THE TASK: Stopping right after the line with "a local system", please reproduce the material below exactly from its first line.
-- Opening Marker --
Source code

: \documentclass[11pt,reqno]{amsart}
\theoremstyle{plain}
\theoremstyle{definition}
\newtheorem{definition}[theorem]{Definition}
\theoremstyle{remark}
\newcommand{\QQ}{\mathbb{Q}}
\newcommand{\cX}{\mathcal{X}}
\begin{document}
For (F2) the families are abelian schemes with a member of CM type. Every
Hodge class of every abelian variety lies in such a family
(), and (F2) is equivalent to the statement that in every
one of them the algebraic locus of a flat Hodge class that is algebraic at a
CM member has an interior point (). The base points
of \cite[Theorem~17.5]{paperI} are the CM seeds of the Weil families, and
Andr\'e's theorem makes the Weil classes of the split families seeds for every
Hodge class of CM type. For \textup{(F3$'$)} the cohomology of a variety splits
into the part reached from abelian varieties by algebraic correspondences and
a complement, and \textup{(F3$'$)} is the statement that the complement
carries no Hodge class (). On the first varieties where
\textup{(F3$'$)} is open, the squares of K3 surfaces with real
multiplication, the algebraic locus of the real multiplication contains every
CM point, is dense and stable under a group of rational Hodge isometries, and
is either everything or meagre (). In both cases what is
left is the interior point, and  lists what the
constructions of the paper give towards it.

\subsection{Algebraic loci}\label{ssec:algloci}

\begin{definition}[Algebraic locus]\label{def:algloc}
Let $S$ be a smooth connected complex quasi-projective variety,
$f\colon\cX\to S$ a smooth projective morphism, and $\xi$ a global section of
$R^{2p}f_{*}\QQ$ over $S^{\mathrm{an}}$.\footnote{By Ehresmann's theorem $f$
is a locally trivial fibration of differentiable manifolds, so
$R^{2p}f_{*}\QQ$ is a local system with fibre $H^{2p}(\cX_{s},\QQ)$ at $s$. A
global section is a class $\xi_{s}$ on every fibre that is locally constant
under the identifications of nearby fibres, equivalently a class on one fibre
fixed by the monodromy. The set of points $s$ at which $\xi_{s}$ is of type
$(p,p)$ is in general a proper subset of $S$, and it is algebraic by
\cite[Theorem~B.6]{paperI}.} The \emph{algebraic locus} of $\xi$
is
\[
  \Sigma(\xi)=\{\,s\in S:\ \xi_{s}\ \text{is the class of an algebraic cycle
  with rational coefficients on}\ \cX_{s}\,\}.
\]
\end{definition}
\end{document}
-- Closing Marker --
YOUR RESPONSE:
Source code

: \documentclass[11pt,reqno]{amsart}
\theoremstyle{plain}
\theoremstyle{definition}
\newtheorem{definition}[theorem]{Definition}
\theoremstyle{remark}
\newcommand{\QQ}{\mathbb{Q}}
\newcommand{\cX}{\mathcal{X}}
\begin{document}
For (F2) the families are abelian schemes with a member of CM type. Every
Hodge class of every abelian variety lies in such a family
(), and (F2) is equivalent to the statement that in every
one of them the algebraic locus of a flat Hodge class that is algebraic at a
CM member has an interior point (). The base points
of \cite[Theorem~17.5]{paperI} are the CM seeds of the Weil families, and
Andr\'e's theorem makes the Weil classes of the split families seeds for every
Hodge class of CM type. For \textup{(F3$'$)} the cohomology of a variety splits
into the part reached from abelian varieties by algebraic correspondences and
a complement, and \textup{(F3$'$)} is the statement that the complement
carries no Hodge class (). On the first varieties where
\textup{(F3$'$)} is open, the squares of K3 surfaces with real
multiplication, the algebraic locus of the real multiplication contains every
CM point, is dense and stable under a group of rational Hodge isometries, and
is either everything or meagre (). In both cases what is
left is the interior point, and  lists what the
constructions of the paper give towards it.

\subsection{Algebraic loci}\label{ssec:algloci}

\begin{definition}[Algebraic locus]\label{def:algloc}
Let $S$ be a smooth connected complex quasi-projective variety,
$f\colon\cX\to S$ a smooth projective morphism, and $\xi$ a global section of
$R^{2p}f_{*}\QQ$ over $S^{\mathrm{an}}$.\footnote{By Ehresmann's theorem $f$
is a locally trivial fibration of differentiable manifolds, so
$R^{2p}f_{*}\QQ$ is a local system with fibre $H^{2p}(\cX_{s},\QQ)$ at $s$. A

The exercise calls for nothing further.